Directions for this task: Beginning with the line that has "It should be" and ending with the line that has "security of their", retype the entries below exactly, except for the pictures.

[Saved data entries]
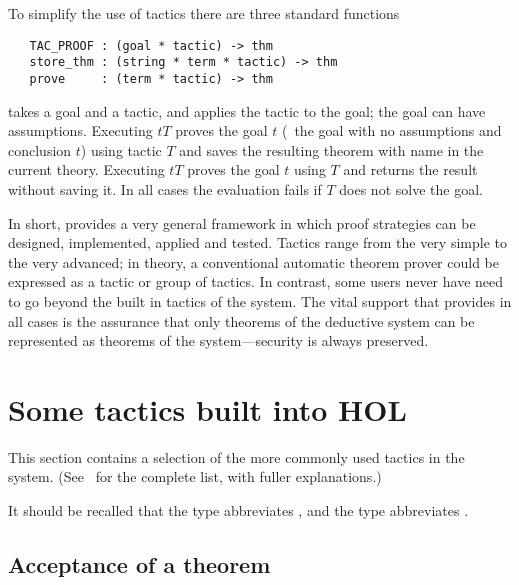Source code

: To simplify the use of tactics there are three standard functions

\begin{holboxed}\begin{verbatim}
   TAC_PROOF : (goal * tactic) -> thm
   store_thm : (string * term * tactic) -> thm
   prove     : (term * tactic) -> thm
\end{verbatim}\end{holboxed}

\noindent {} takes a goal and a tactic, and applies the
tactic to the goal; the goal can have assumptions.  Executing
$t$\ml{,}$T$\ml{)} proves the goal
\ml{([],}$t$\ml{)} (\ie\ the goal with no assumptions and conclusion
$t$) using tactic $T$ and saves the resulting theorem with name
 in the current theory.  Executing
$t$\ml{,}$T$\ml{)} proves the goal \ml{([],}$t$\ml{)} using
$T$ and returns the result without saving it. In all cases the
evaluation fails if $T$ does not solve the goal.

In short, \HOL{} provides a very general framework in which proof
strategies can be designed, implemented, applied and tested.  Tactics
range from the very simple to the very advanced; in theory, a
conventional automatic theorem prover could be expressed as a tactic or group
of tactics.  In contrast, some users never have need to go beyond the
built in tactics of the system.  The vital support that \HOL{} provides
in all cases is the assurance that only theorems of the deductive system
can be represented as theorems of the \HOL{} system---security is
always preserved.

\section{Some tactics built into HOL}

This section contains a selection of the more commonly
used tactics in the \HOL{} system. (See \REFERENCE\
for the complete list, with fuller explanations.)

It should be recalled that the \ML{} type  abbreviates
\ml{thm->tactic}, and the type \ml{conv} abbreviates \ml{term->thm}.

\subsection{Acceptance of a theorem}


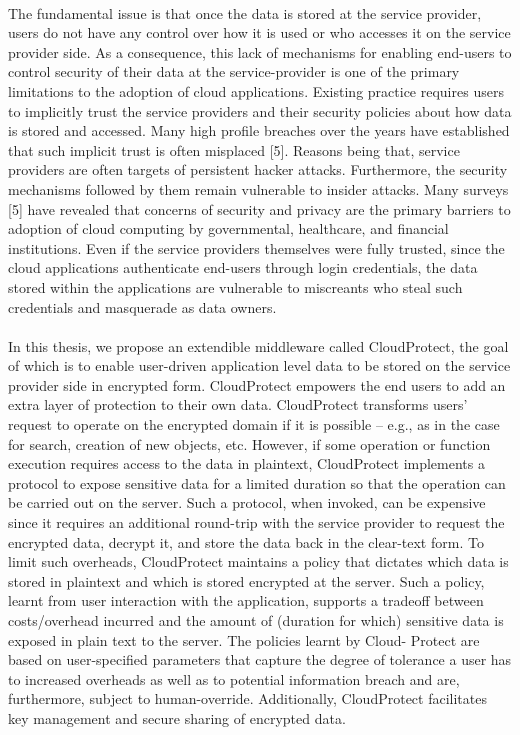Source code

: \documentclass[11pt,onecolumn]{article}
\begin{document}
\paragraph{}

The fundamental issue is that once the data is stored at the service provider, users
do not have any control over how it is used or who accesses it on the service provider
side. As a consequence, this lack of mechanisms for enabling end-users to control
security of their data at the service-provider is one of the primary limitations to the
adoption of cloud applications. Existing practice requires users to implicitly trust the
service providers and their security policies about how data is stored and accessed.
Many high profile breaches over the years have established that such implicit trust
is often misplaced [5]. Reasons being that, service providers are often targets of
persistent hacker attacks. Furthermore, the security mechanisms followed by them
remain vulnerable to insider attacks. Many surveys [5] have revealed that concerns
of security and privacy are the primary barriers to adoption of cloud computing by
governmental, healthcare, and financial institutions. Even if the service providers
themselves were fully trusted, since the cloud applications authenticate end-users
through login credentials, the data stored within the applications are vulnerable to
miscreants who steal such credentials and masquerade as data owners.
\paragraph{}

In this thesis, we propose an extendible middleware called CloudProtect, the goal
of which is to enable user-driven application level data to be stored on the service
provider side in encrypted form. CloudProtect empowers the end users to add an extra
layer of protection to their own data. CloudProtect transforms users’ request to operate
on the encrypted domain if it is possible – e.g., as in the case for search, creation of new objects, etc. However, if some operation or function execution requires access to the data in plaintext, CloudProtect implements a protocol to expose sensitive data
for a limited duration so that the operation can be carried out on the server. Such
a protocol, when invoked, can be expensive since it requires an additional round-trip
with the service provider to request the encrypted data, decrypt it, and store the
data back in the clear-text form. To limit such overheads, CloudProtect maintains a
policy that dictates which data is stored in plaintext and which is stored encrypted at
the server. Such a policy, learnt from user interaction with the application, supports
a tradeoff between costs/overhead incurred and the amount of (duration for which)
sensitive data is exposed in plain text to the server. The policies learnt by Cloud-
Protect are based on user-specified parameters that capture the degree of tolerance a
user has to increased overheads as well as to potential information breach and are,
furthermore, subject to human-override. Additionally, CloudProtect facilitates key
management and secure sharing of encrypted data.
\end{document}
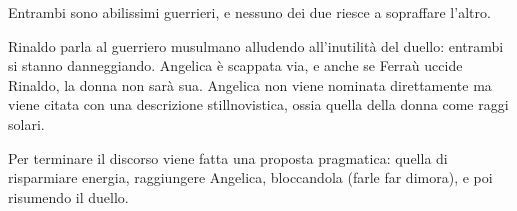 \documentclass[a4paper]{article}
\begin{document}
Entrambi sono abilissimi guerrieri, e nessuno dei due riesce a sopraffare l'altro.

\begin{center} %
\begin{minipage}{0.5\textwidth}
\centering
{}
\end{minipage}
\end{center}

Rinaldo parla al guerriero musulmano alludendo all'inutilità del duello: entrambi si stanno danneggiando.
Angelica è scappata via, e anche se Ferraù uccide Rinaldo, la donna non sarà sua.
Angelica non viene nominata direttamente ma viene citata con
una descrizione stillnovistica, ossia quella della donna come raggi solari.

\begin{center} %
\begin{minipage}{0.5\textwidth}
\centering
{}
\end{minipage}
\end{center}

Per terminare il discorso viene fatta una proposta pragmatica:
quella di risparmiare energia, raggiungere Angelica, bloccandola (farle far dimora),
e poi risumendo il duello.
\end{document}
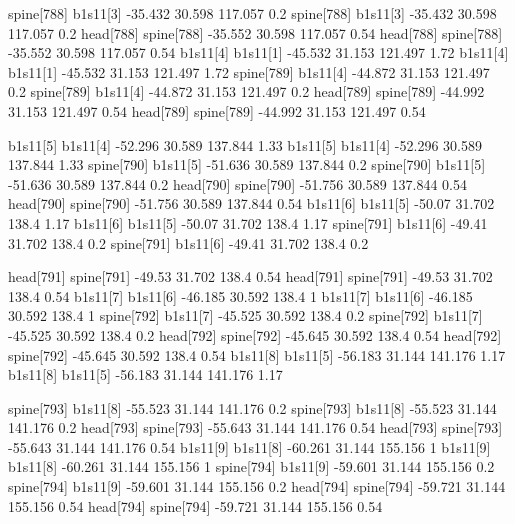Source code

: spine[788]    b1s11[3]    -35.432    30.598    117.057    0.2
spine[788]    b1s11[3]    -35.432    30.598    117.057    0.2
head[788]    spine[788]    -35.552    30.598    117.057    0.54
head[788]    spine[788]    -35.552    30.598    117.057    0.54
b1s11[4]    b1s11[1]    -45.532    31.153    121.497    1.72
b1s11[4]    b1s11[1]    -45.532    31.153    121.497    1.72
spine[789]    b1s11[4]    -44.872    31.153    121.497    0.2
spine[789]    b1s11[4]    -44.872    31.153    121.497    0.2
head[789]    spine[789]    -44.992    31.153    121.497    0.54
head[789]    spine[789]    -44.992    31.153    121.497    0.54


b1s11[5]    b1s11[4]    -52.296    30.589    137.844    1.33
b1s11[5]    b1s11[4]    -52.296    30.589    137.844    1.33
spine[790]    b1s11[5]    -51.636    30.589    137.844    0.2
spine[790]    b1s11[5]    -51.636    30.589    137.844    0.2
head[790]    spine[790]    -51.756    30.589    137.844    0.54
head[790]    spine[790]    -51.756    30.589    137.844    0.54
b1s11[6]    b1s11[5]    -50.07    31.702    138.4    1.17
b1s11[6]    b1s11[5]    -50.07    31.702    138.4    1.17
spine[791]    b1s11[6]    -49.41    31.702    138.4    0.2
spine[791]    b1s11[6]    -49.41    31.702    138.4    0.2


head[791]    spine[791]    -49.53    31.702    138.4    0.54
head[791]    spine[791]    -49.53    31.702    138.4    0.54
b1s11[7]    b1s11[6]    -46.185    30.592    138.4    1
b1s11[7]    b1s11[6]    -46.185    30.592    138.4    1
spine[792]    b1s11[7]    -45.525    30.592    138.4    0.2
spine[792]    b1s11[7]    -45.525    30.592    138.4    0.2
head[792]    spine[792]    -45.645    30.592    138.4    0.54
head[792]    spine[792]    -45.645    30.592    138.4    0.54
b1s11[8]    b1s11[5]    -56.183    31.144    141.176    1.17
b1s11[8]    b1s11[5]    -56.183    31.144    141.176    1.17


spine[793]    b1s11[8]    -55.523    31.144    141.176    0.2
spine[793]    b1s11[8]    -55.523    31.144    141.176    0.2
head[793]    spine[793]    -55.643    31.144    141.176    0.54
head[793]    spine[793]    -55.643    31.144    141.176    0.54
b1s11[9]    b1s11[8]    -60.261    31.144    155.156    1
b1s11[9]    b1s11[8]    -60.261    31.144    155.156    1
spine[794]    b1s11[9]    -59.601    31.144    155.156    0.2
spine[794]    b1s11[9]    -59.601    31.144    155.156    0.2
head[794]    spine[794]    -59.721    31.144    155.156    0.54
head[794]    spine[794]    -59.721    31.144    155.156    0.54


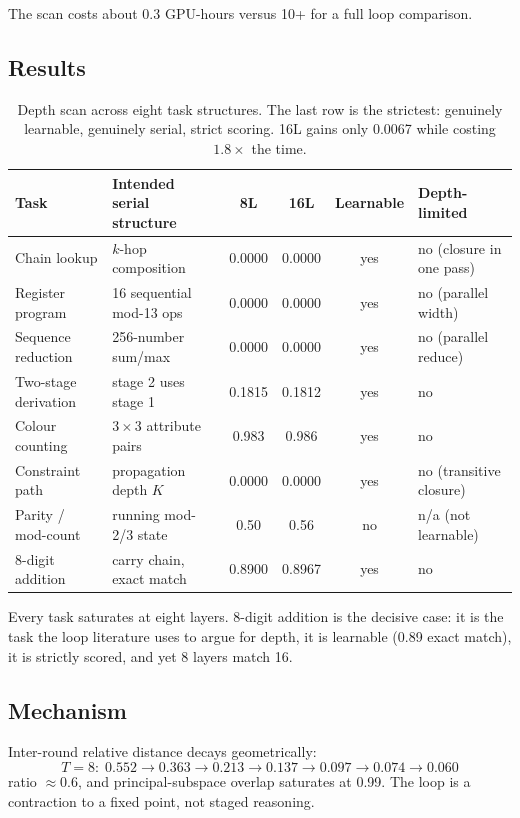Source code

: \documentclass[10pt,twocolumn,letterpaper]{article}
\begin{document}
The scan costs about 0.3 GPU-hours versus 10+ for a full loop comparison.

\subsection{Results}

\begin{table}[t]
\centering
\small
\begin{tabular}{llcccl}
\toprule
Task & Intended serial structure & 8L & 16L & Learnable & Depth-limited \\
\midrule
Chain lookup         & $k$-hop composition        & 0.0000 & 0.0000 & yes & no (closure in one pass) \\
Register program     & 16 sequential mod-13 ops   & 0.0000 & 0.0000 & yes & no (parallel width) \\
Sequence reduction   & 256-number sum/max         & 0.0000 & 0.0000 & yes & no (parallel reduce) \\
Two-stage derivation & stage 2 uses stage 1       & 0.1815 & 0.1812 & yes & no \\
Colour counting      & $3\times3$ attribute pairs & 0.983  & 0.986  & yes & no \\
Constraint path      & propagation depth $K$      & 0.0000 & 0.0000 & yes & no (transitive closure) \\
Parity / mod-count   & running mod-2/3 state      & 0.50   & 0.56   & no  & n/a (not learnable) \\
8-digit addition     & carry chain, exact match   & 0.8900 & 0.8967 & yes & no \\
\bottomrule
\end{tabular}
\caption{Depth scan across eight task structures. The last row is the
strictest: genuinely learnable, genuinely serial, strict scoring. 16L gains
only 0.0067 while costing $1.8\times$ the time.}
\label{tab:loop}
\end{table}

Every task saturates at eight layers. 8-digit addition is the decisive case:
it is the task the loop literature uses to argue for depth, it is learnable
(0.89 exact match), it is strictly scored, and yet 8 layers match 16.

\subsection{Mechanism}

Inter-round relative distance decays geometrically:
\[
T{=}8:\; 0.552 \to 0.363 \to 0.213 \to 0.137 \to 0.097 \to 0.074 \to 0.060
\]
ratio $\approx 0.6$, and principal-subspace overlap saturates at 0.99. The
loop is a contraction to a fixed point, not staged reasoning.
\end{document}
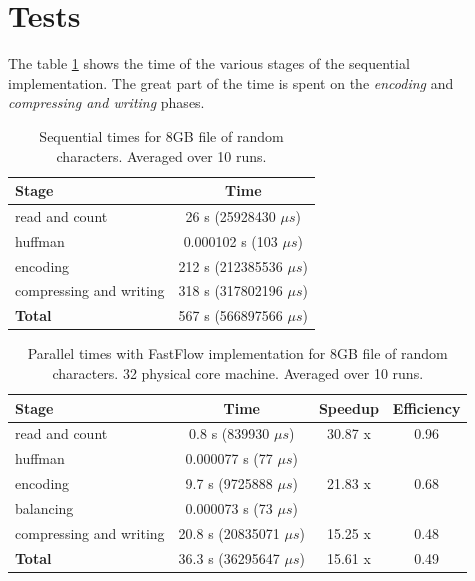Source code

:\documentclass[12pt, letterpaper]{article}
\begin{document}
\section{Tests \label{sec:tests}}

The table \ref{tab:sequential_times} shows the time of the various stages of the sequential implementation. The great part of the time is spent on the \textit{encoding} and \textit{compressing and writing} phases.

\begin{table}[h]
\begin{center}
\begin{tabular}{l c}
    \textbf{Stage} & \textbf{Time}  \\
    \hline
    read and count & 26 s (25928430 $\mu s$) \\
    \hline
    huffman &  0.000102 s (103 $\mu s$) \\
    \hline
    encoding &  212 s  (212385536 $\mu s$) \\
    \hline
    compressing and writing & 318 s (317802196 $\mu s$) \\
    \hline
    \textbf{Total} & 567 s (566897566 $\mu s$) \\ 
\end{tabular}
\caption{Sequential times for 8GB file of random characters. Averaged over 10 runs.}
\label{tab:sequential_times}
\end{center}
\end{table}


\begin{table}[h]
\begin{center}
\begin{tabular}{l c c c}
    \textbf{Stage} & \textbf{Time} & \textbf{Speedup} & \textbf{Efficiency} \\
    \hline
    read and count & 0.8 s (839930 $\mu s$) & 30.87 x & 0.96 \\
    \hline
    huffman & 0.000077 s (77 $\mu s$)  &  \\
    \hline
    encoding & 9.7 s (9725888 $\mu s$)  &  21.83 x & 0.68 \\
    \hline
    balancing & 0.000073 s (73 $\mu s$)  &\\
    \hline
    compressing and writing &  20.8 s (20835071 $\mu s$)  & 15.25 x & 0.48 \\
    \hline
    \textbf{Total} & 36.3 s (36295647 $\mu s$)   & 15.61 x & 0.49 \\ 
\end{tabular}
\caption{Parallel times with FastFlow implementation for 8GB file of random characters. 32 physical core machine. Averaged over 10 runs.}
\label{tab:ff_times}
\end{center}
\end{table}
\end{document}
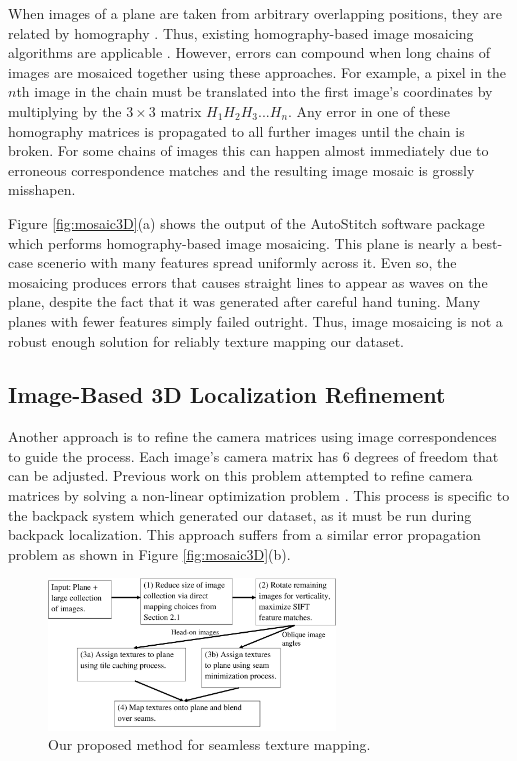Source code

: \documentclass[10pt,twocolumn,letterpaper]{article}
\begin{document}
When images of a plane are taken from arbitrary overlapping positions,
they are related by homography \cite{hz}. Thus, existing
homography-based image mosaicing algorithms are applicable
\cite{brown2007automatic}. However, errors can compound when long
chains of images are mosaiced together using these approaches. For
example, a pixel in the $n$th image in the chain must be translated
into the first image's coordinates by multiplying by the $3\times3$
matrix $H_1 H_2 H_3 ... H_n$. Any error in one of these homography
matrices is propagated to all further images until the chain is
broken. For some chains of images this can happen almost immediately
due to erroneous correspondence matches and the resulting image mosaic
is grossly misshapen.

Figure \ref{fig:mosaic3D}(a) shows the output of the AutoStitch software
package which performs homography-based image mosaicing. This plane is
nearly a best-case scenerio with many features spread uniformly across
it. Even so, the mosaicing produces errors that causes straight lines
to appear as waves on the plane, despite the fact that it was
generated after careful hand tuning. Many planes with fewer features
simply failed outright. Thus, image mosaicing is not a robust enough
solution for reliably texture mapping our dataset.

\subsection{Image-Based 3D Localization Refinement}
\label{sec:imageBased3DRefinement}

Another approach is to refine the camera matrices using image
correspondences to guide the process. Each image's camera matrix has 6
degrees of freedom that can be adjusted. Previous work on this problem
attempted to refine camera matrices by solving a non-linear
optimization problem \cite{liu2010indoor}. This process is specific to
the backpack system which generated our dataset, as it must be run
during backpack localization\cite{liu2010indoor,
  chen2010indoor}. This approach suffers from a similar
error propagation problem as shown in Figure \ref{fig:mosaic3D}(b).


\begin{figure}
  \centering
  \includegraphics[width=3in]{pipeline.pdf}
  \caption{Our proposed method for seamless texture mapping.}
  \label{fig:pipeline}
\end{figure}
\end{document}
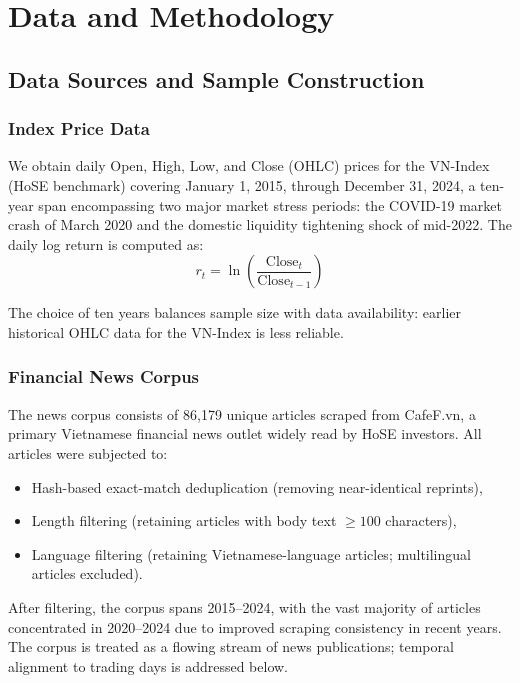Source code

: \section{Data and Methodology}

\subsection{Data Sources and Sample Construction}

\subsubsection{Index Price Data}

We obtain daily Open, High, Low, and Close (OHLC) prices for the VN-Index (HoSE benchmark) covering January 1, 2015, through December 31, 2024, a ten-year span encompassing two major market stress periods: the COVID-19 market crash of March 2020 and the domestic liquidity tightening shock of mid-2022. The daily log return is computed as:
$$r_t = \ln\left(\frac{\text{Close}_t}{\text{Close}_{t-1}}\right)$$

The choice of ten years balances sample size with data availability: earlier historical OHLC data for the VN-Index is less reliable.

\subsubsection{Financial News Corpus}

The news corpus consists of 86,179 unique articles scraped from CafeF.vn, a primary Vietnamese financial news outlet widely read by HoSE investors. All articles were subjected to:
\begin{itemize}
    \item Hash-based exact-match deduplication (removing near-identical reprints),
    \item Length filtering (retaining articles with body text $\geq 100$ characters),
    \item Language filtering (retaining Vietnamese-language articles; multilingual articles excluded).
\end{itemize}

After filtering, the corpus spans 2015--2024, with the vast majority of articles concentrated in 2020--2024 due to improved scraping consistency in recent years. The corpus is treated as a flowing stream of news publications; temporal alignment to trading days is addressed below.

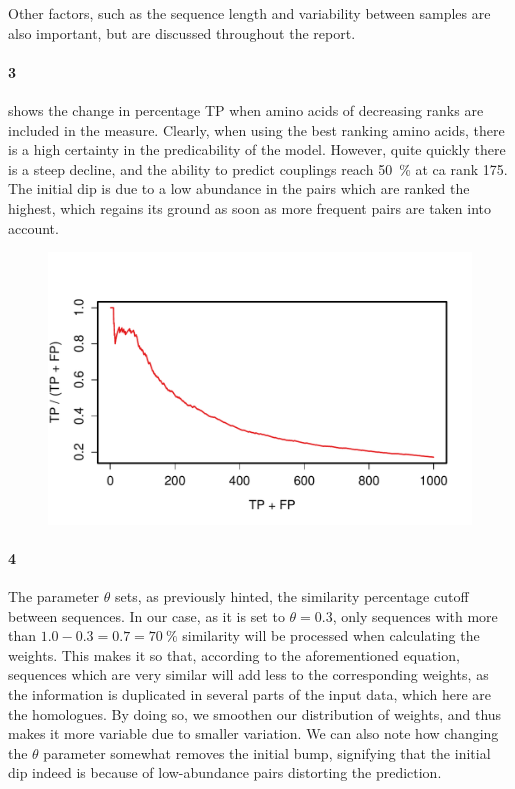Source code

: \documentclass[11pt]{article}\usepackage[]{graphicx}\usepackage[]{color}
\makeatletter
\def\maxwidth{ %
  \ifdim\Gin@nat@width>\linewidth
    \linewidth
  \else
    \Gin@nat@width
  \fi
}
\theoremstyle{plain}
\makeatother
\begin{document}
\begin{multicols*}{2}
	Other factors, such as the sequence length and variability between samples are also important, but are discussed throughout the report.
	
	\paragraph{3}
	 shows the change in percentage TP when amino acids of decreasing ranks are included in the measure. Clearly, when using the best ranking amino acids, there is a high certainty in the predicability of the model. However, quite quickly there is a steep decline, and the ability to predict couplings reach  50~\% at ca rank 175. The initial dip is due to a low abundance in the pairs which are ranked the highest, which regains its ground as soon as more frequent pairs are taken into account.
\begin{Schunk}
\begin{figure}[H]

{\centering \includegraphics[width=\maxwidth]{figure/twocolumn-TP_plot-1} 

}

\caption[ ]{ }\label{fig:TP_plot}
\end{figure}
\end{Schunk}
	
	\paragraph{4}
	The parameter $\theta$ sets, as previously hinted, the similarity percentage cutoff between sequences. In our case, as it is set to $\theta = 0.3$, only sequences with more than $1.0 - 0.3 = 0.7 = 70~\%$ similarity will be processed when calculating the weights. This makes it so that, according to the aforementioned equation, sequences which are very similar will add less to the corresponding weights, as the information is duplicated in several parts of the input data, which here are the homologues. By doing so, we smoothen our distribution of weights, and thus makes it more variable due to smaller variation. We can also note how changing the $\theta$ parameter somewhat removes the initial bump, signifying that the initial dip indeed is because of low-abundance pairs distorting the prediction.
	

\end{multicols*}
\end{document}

Written answer:
It should be recalled that the \ML{} type  abbreviates
\ml{thm->tactic}, and the type \ml{conv} abbreviates \ml{term->thm}.

\subsection{Acceptance of a theorem}


Source code

: \documentclass[11pt,onecolumn]{article}
\begin{document}
\paragraph{}

The fundamental issue is that once the data is stored at the service provider, users
do not have any control over how it is used or who accesses it on the service provider
side. As a consequence, this lack of mechanisms for enabling end-users to control
security of their data at the service-provider is one of the primary limitations to the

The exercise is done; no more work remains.